What Church is Really Like

The advantage to being a Christian is seeing reality as it really is. It makes perfect sense that the people willing to accept the Bible as the true account of the world would be the people most able to live at peace in the world.


John Stonestreet

Maria Baer

Many Christians, rightly concerned about protecting the Church’s witness in front of the wider world, have embraced claims about the church that simply are not true. Last week, Pastor Josh Howerton of Lakepointe Church in Dallas shared a fascinating Twitter thread demonstrating that when it comes to the Church’s reputation, perception is not always reality. 

Citing research from the Barna Group and others, Pastor Howerton debunked the popular myth of the pro-life evangelical who cares only about babies until they are born but not once they are outside the womb. For example, practicing American Christians are more than twice as likely as non-Christians to adopt. 

Then there’s the accusation that conservative Christians are sexually repressed, obsessed with “purity culture” and the sexual oppression of women. The research actually shows that couples who identify as “highly religious” report having the most satisfied sexual lives. Those numbers are even higher for women than for men. 

A more recent accusation is that American churches are rampant with abuses of power, gaslighting, or narcissistic leaders. To be sure, those problems exist, as illustrated not long ago by Christianity Today’s podcast The Rise and Fall of Mars Hill. But the data show clearly that regularly attending church, on the whole, dramatically improves people’s mental and emotional health, accounting for a 33% decreased risk in deaths from despair, a 50% reduced risk of divorce, and a 29% decreased risk of depression. 

The Church, of course, has plenty of problems.
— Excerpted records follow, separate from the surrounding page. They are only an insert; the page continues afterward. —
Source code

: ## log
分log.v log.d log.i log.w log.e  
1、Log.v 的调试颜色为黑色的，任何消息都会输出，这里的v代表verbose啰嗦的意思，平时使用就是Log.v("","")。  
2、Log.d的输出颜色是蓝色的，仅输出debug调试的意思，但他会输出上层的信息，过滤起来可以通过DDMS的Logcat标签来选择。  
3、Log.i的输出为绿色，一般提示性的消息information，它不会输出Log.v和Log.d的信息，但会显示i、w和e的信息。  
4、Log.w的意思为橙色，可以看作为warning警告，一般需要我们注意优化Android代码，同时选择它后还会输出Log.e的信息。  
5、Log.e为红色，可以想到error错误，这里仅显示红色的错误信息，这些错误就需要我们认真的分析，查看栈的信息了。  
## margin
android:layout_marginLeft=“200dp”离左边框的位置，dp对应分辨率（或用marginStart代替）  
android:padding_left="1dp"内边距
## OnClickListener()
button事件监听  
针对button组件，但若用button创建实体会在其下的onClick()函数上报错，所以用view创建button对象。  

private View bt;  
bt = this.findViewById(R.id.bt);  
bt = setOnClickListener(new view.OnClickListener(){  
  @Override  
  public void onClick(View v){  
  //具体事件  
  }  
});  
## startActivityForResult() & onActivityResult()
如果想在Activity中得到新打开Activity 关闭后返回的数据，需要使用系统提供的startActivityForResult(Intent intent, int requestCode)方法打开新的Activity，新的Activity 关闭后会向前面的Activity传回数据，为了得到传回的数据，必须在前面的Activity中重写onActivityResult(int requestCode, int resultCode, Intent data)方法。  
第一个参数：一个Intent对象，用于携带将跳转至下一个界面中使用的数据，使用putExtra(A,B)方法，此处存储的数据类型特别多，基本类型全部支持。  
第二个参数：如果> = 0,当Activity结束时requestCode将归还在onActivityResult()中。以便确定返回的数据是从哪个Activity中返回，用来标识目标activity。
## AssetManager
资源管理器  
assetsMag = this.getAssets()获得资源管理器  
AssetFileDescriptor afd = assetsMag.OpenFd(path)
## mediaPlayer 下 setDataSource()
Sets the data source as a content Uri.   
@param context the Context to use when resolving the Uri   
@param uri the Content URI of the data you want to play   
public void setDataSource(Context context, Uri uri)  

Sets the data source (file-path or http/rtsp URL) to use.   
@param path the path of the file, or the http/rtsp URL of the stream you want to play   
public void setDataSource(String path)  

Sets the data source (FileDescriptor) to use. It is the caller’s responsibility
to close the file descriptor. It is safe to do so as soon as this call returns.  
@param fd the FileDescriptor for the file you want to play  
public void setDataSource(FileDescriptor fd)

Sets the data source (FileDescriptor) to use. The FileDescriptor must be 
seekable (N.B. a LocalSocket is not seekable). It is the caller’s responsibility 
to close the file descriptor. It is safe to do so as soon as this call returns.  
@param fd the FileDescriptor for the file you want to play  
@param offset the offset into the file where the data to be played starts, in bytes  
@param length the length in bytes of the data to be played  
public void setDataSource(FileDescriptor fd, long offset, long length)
But how has the gap between reality and perception grown so wide?  

Part of the problem is myopia. It is human nature to think that our perception of the world is true, and to downplay or even ignore evidence to the contrary. This is especially true when we are trying to stand with victims and work for wrongs to be righted.  

Even so, ours is a culture that rewards self-preoccupation. In 1979, sociologist Christopher Lasch wrote The Culture of Narcissism, arguing that as the bonds of religious identity and family erode, Americans were increasingly looking inward for security and meaning. In such a culture, feelings and subjective experiences aren’t just considered the most important thing in the world: They’re considered the most accurate view of the world. 

In such a world, special social status is awarded to people perceived as victims. Thus, testimonies of victimization—both inside the Church and out—get louder play. Stories of everyday faithfulness, sacrifice, and ministry seem boring. And, in a secular culture increasingly hostile to Christianity, one person’s negative experience at church or disdain for Christianity in general will be much better received and more readily believed than the opposite testimony, even if that one person’s perception is false, or at least uncommon. 

Simply put, a lot of people just don’t want to like the Church. In some cases, they have good reason. Whenever that is the case, we should grieve and take appropriate steps to seek forgiveness and reconciliation. But we should also not be surprised when a secular culture skeptical of the existence of moral realities flinches at the moral certainty offered in Scripture. As atheist Thomas Nagel honestly admitted, “It isn’t just that I don’t believe in God…. I don’t want there to be a God. I don’t want the universe to be like that.”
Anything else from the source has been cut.